I was just reading the newest post by Google’s Project Zero. They just released a report on a massive bug that allows remote code execution by exploiting a vulnerability on the 802.11 Broadcom SoC used in most smartphones.

Actually, the bug is not massive (it is, after all, just a simple buffer overflow because boundaries are not well checked when processing a specific type of packet), but its consequences are massive indeed. The vulnerability is specific to the parsing of certain messages in 802.11z TDLS, a mode of P2P ad-hoc communication. The report published by Gal Beniamini is just the first part of the overall project, and it “just” shows up to remote code execution on the Broadcom wifi SoC, but it hints that it can be leveraged to gain remote code execution ability in the application’s processor:

In the next blog post, we’ll see how we can use our assumed control of the Wi-Fi SoC in order to further escalate our privileges into the application processor, taking over the host’s operating system!
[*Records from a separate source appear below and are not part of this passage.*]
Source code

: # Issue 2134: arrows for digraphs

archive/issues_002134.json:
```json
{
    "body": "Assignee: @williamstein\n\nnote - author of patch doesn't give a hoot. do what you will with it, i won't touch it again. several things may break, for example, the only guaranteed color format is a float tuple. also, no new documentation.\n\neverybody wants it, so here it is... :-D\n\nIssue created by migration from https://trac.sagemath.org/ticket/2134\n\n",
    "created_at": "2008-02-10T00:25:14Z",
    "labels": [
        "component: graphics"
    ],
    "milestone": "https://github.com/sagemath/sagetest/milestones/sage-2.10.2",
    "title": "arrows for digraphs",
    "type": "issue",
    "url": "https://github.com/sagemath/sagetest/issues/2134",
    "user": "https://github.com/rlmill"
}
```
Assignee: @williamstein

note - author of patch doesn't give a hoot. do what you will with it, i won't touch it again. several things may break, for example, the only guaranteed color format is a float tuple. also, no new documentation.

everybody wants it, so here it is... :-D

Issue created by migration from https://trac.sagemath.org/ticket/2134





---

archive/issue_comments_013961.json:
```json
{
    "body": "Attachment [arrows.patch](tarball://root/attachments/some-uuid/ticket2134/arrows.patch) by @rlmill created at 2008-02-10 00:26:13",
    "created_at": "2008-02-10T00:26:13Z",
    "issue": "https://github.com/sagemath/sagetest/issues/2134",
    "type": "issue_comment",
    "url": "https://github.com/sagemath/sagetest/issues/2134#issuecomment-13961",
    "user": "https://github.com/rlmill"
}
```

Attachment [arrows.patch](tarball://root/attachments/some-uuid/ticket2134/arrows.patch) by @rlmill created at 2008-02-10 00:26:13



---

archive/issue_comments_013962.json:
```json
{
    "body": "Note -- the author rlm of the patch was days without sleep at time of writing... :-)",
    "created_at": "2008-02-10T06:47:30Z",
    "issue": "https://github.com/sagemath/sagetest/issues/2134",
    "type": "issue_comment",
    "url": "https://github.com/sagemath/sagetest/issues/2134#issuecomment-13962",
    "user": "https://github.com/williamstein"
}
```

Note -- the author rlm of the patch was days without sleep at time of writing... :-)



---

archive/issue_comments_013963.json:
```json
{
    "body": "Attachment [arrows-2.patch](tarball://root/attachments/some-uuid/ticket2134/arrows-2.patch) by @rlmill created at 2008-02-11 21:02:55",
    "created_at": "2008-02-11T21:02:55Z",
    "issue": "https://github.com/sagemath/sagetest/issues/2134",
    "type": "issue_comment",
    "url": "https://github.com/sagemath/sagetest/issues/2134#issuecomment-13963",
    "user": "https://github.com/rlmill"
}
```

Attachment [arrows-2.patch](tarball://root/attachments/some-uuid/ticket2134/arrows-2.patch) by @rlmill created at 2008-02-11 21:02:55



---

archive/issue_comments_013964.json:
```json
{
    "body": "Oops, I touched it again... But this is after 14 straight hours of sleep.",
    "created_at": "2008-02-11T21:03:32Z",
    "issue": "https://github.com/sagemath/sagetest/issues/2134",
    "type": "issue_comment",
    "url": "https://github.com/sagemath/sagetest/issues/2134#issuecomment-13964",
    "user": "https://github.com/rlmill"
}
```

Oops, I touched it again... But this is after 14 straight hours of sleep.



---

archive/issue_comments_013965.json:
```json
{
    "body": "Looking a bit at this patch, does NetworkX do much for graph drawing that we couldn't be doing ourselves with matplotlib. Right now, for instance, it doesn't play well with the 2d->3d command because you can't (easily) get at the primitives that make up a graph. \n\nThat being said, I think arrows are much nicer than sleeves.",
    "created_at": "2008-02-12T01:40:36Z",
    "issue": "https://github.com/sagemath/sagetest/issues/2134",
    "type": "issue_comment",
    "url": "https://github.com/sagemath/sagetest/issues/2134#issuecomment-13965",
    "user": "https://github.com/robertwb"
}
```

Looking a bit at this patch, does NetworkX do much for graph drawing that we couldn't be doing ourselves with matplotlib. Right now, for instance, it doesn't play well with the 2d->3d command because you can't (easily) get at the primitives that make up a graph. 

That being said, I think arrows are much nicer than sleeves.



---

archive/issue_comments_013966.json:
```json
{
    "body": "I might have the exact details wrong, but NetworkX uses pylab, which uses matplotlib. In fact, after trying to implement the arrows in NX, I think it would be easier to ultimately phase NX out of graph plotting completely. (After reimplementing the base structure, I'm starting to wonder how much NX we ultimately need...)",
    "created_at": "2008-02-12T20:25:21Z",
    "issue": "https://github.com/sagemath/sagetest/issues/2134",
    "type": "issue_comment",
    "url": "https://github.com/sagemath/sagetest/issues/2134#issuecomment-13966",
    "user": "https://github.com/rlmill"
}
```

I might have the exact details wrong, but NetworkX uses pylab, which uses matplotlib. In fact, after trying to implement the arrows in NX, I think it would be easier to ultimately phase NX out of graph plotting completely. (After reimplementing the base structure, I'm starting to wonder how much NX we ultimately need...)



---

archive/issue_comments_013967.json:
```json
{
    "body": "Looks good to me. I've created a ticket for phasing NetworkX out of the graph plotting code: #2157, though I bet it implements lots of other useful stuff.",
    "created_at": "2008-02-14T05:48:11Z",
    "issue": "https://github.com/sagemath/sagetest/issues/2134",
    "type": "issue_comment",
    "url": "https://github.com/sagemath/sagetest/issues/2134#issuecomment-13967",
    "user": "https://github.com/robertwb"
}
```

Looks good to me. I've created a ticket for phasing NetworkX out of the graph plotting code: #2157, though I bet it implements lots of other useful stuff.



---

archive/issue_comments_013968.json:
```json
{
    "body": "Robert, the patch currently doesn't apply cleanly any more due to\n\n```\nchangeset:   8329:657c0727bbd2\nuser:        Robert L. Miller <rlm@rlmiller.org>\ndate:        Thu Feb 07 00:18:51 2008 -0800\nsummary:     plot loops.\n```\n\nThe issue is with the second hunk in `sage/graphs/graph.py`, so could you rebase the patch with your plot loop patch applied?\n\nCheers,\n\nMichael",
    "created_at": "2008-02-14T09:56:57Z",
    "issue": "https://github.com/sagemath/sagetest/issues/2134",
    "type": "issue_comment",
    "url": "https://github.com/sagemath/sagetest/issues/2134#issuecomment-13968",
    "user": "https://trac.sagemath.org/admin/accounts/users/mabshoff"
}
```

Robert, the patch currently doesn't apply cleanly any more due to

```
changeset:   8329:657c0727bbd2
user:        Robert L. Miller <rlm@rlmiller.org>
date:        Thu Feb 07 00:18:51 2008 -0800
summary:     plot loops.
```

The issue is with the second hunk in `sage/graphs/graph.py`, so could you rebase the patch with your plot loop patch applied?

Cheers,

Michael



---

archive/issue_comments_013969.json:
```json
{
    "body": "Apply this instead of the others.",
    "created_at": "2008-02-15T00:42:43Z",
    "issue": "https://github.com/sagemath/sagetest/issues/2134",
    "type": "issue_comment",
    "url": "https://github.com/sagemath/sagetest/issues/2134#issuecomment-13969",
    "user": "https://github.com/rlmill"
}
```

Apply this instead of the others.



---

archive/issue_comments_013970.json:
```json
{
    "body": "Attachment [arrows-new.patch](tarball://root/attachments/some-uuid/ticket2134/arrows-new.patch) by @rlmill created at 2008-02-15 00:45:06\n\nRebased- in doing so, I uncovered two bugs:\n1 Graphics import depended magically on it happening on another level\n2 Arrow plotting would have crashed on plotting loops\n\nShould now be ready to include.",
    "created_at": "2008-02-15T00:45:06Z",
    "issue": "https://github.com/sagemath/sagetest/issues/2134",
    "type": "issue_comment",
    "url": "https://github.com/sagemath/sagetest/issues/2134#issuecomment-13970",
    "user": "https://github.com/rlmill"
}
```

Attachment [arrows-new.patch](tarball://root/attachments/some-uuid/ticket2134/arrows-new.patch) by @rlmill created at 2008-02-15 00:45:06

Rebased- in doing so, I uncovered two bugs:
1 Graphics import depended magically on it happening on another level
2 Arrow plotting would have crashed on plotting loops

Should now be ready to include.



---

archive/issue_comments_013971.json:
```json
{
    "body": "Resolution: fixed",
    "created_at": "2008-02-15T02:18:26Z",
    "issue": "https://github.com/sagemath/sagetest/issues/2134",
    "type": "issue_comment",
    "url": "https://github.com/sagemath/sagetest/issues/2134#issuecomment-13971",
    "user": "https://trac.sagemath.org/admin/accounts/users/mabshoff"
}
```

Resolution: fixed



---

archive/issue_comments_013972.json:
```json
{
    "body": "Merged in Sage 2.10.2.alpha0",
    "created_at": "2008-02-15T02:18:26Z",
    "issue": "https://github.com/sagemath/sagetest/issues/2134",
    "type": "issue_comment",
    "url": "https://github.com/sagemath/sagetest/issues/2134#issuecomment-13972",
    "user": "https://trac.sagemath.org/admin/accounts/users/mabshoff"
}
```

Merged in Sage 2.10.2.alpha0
Long story shirt, this vulnerability results in a massive vulnerability. Theoretically (I am eager to see the second part of this report!), an attacker can take over a smartphone’s OS by simply sending malformed WiFi frames, achieving full device takeover by WiFi proximity alone. The good news is that this bug has been patched already both for iOS devices and Android devices, so I’d say you go ahead and update your mobile’s OS if you haven’t in a while.

I strongly recommend folks to read the report by Gal Beniamini, as it is excellently written and easy to understand and follow. It’s actually a great reference/introduction to buffer overflows and how to leverage them for malicious intent. The overall exploit is rather complex, but very nicely explained step by step in the report.

Fun stuff!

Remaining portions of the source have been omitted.